## [Task instructions]
Read the data below. Every line holding the string "Cryptographic" must be copied.

## [Records]
"""

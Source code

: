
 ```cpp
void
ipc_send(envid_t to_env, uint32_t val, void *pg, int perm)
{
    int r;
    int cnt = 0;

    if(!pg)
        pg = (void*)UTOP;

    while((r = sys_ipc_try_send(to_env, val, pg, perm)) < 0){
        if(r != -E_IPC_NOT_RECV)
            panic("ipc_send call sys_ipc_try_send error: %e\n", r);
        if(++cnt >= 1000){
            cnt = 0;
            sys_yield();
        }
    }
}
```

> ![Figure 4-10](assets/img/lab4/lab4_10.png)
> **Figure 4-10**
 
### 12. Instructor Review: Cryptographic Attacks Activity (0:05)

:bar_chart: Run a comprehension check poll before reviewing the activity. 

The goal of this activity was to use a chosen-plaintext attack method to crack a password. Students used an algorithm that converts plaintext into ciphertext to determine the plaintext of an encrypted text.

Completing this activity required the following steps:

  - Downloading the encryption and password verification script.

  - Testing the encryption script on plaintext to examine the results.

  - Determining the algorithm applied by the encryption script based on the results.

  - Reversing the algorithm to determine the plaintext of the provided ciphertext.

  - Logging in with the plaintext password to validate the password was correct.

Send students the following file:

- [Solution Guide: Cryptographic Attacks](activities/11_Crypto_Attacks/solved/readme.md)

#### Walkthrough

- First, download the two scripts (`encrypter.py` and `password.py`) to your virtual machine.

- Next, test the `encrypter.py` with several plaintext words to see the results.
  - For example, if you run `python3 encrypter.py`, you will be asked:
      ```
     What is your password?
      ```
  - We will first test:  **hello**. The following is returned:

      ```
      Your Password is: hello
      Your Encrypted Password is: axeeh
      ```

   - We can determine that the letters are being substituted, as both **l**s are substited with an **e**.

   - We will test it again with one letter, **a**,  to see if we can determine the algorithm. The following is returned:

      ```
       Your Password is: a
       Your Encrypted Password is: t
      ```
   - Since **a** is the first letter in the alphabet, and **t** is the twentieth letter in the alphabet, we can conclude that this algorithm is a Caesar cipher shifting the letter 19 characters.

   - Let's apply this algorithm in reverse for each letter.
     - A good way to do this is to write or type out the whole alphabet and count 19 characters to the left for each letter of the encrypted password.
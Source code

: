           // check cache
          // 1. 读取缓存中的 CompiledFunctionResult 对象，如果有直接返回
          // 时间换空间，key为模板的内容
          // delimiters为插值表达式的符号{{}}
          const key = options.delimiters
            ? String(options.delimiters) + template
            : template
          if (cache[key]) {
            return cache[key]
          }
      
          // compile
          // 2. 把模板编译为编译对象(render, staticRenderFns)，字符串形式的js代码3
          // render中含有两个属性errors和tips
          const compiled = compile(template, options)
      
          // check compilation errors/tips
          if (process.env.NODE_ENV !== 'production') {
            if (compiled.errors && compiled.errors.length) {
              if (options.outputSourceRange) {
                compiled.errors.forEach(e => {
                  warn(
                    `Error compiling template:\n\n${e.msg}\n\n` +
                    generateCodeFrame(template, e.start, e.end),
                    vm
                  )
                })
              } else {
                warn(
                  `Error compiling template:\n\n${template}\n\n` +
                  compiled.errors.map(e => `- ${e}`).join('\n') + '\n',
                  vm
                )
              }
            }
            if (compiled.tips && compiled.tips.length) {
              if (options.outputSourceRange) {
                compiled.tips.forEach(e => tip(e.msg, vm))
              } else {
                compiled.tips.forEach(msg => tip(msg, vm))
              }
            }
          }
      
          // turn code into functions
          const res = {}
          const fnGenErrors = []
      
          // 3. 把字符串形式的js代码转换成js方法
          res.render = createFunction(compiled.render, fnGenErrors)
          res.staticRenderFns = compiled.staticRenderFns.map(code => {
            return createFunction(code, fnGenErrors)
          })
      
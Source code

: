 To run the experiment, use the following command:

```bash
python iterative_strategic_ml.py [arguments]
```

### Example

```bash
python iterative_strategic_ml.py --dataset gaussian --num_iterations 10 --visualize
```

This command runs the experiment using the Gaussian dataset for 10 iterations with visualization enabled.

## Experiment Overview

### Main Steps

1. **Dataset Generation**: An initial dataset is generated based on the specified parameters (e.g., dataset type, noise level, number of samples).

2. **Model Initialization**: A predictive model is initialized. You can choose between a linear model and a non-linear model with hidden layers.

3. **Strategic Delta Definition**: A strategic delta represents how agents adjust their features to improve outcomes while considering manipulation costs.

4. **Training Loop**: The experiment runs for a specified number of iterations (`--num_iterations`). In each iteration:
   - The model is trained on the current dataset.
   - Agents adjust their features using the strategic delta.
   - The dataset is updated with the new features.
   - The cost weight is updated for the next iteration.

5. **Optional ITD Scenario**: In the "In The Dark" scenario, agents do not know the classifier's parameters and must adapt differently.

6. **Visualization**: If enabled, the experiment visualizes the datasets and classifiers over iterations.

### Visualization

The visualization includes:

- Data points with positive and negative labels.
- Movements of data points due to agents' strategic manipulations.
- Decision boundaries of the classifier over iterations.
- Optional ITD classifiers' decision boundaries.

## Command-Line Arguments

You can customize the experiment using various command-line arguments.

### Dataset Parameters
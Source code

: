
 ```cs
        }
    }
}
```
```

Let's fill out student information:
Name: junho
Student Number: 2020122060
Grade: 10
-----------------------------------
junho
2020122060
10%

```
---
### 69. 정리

"""

## [Solution]
### 12. Instructor Review: Cryptographic Attacks Activity (0:05)
- [Solution Guide: Cryptographic Attacks](activities/11_Crypto_Attacks/solved/readme.md)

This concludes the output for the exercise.